- _TASK GOAL_:
Type the listing below out again exactly. No images.

- _EXERCISE INPUTS_:

== Segment start ==

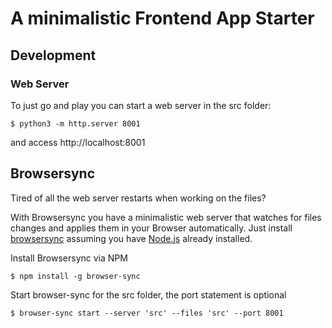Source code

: # A minimalistic Frontend App Starter

## Development

### Web Server

To just go and play you can start a web server in the src folder:

```console
$ python3 -m http.server 8001
```

and access http://localhost:8001


## Browsersync

Tired of all the web server restarts when working on the files?

With Browsersync you have a minimalistic web server that watches for files changes and applies them in your Browser automatically.
Just install [browsersync](https://www.browsersync.io/) assuming you have [Node.js](https://nodejs.org/en) already installed.

Install Browsersync via NPM

```console
$ npm install -g browser-sync
```

Start browser-sync for the src folder, the port statement is optional

```console
$ browser-sync start --server 'src' --files 'src' --port 8001
```
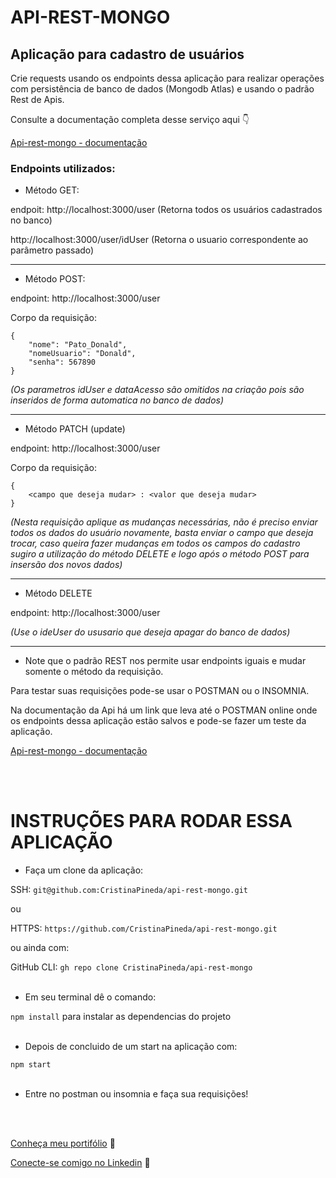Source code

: # API-REST-MONGO

## Aplicação para cadastro de usuários

Crie requests usando os endpoints dessa aplicação para realizar operações com persistência de banco de dados (Mongodb Atlas) e usando o padrão Rest de Apis.

Consulte a documentação completa desse serviço aqui :point_down:
<a href="https://documenter.getpostman.com/view/12775850/UUy7Zipm#5680bc7d-8612-4c1d-bab4-1237ebb39ed5"><p>Api-rest-mongo - documentação</p></a>

### Endpoints utilizados:

* Método GET:

endpoit: http://localhost:3000/user (Retorna todos os usuários cadastrados no banco)

http://localhost:3000/user/idUser (Retorna o usuario correspondente ao parâmetro passado)

------------------------------------------------------------------------------------------------------------------------------------------------------------------

* Método POST:

endpoint: http://localhost:3000/user

Corpo da requisição: 
```
{
    "nome": "Pato_Donald",
    "nomeUsuario": "Donald",
    "senha": 567890
}
```
*(Os parametros idUser e dataAcesso são omitidos na criação pois são inseridos de forma automatica no banco de dados)*

------------------------------------------------------------------------------------------------------------------------------------------------------------------

* Método PATCH (update)

endpoint: http://localhost:3000/user

Corpo da requisição: 
```
{
    <campo que deseja mudar> : <valor que deseja mudar>
}
```

*(Nesta requisição aplique as mudanças necessárias, não é preciso enviar todos os dados do usuário novamente, basta enviar o campo que deseja trocar, caso queira fazer mudanças em todos os campos do cadastro sugiro a utilização do método DELETE e logo após o método POST para insersão dos novos dados)*

------------------------------------------------------------------------------------------------------------------------------------------------------------------

* Método DELETE

endpoint: http://localhost:3000/user

*(Use o ideUser do ususario que deseja apagar do banco de dados)*

------------------------------------------------------------------------------------------------------------------------------------------------------------------

* Note que o padrão REST nos permite usar endpoints iguais e mudar somente o método da requisição.

Para testar suas requisições pode-se usar o POSTMAN ou o INSOMNIA.

Na documentação da Api há um link que leva até o POSTMAN online onde os endpoints dessa aplicação estão salvos e pode-se fazer um teste da aplicação.

<a href="https://documenter.getpostman.com/view/12775850/UUy7Zipm#5680bc7d-8612-4c1d-bab4-1237ebb39ed5"><p>Api-rest-mongo - documentação</p></a>

<br>
<br>

# INSTRUÇÕES PARA RODAR ESSA APLICAÇÃO

* Faça um clone da aplicação:

SSH:
`git@github.com:CristinaPineda/api-rest-mongo.git`

ou

HTTPS: 
`https://github.com/CristinaPineda/api-rest-mongo.git`

ou ainda com: 

GitHub CLI:
`gh repo clone CristinaPineda/api-rest-mongo`
<br>
<br>

* Em seu terminal dê o comando: 

`npm install`  para instalar as dependencias do projeto
<br>
<br>

* Depois de concluido de um start na aplicação com:

`npm start`
<br>
<br>

* Entre no postman ou insomnia e faça sua requisições!
<br>
<br>

<a href="https://cristinapineda.github.io/#/" target="_blank">Conheça meu portifólio</a> <spam>:dart:<spam>

<a href="www.linkedin.com/in/cristina-pineda" target="_blank">Conecte-se comigo no Linkedin</a> <spam>:dart:<spam>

== Segment end ==

- _RESPONSE AREA_:
Source code

: # A minimalistic Frontend App Starter

## Development

### Web Server

To just go and play you can start a web server in the src folder:

```console
$ python3 -m http.server 8001
```

and access http://localhost:8001


## Browsersync

Tired of all the web server restarts when working on the files?

With Browsersync you have a minimalistic web server that watches for files changes and applies them in your Browser automatically.
Just install [browsersync](https://www.browsersync.io/) assuming you have [Node.js](https://nodejs.org/en) already installed.

Install Browsersync via NPM

```console
$ npm install -g browser-sync
```

Start browser-sync for the src folder, the port statement is optional

```console
$ browser-sync start --server 'src' --files 'src' --port 8001
```
Source code

: # API-REST-MONGO

## Aplicação para cadastro de usuários

Crie requests usando os endpoints dessa aplicação para realizar operações com persistência de banco de dados (Mongodb Atlas) e usando o padrão Rest de Apis.

Consulte a documentação completa desse serviço aqui :point_down:
<a href="https://documenter.getpostman.com/view/12775850/UUy7Zipm#5680bc7d-8612-4c1d-bab4-1237ebb39ed5"><p>Api-rest-mongo - documentação</p></a>

### Endpoints utilizados:

* Método GET:

endpoit: http://localhost:3000/user (Retorna todos os usuários cadastrados no banco)

http://localhost:3000/user/idUser (Retorna o usuario correspondente ao parâmetro passado)

------------------------------------------------------------------------------------------------------------------------------------------------------------------

* Método POST:

endpoint: http://localhost:3000/user

Corpo da requisição: 
```
{
    "nome": "Pato_Donald",
    "nomeUsuario": "Donald",
    "senha": 567890
}
```
*(Os parametros idUser e dataAcesso são omitidos na criação pois são inseridos de forma automatica no banco de dados)*

------------------------------------------------------------------------------------------------------------------------------------------------------------------

* Método PATCH (update)

endpoint: http://localhost:3000/user

Corpo da requisição: 
```
{
    <campo que deseja mudar> : <valor que deseja mudar>
}
```

*(Nesta requisição aplique as mudanças necessárias, não é preciso enviar todos os dados do usuário novamente, basta enviar o campo que deseja trocar, caso queira fazer mudanças em todos os campos do cadastro sugiro a utilização do método DELETE e logo após o método POST para insersão dos novos dados)*

------------------------------------------------------------------------------------------------------------------------------------------------------------------

* Método DELETE

endpoint: http://localhost:3000/user

*(Use o ideUser do ususario que deseja apagar do banco de dados)*

------------------------------------------------------------------------------------------------------------------------------------------------------------------

* Note que o padrão REST nos permite usar endpoints iguais e mudar somente o método da requisição.

Para testar suas requisições pode-se usar o POSTMAN ou o INSOMNIA.

Na documentação da Api há um link que leva até o POSTMAN online onde os endpoints dessa aplicação estão salvos e pode-se fazer um teste da aplicação.

<a href="https://documenter.getpostman.com/view/12775850/UUy7Zipm#5680bc7d-8612-4c1d-bab4-1237ebb39ed5"><p>Api-rest-mongo - documentação</p></a>

<br>
<br>

# INSTRUÇÕES PARA RODAR ESSA APLICAÇÃO

* Faça um clone da aplicação:

SSH:
`git@github.com:CristinaPineda/api-rest-mongo.git`

ou

HTTPS: 
`https://github.com/CristinaPineda/api-rest-mongo.git`

ou ainda com: 

GitHub CLI:
`gh repo clone CristinaPineda/api-rest-mongo`
<br>
<br>

* Em seu terminal dê o comando: 

`npm install`  para instalar as dependencias do projeto
<br>
<br>

* Depois de concluido de um start na aplicação com:

`npm start`
<br>
<br>

* Entre no postman ou insomnia e faça sua requisições!
<br>
<br>

<a href="https://cristinapineda.github.io/#/" target="_blank">Conheça meu portifólio</a> <spam>:dart:<spam>

<a href="www.linkedin.com/in/cristina-pineda" target="_blank">Conecte-se comigo no Linkedin</a> <spam>:dart:<spam>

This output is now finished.